* _Exercise inputs_
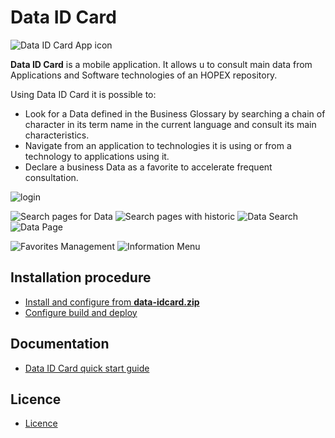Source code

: # Data ID Card

![Data ID Card App icon](docs/images/Favicon.png)

**Data ID Card** is a mobile application. It allows u to consult main data from Applications and Software technologies of an HOPEX repository.


Using Data ID Card it is possible to:

- Look for a Data defined in the Business Glossary by searching a chain of character in its term name in the current language and consult its main characteristics.
- Navigate from an application to technologies it is using or from a technology to applications using it.
- Declare a business Data as a favorite to accelerate frequent consultation.

![login](docs/images/QSG-PhoneLoginPage.png)

![Search pages for Data](docs/images/QSG-SearchPage.png)
![Search pages with historic](docs/images/QSG-LastViewedPage.png)
![Data Search](docs/images/QSG-SearchTermPage2.png)
![Data Page](docs/images/QSG-DataPage.png)

![Favorites Management](docs/images/QSG-FavoritesManagement.png)
![Information Menu](docs/images/QSG-InformationMenu.png)

## Installation procedure

- [Install and configure from **data-idcard.zip**](docs/deployment.md)
- [Configure build and deploy](docs/configure-build-deploy.md)

## Documentation

- [Data ID Card quick start guide](docs/readme.md)

## Licence
- [Licence](LICENSE)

* _Exercise instructions_
Repeat the records word for word and drop any pictures.

* _Response below_
Source code

: # Data ID Card

![Data ID Card App icon](docs/images/Favicon.png)

**Data ID Card** is a mobile application. It allows u to consult main data from Applications and Software technologies of an HOPEX repository.


Using Data ID Card it is possible to:

- Look for a Data defined in the Business Glossary by searching a chain of character in its term name in the current language and consult its main characteristics.
- Navigate from an application to technologies it is using or from a technology to applications using it.
- Declare a business Data as a favorite to accelerate frequent consultation.

![login](docs/images/QSG-PhoneLoginPage.png)

![Search pages for Data](docs/images/QSG-SearchPage.png)
![Search pages with historic](docs/images/QSG-LastViewedPage.png)
![Data Search](docs/images/QSG-SearchTermPage2.png)
![Data Page](docs/images/QSG-DataPage.png)

![Favorites Management](docs/images/QSG-FavoritesManagement.png)
![Information Menu](docs/images/QSG-InformationMenu.png)

## Installation procedure

- [Install and configure from **data-idcard.zip**](docs/deployment.md)
- [Configure build and deploy](docs/configure-build-deploy.md)

## Documentation

- [Data ID Card quick start guide](docs/readme.md)

## Licence
- [Licence](LICENSE)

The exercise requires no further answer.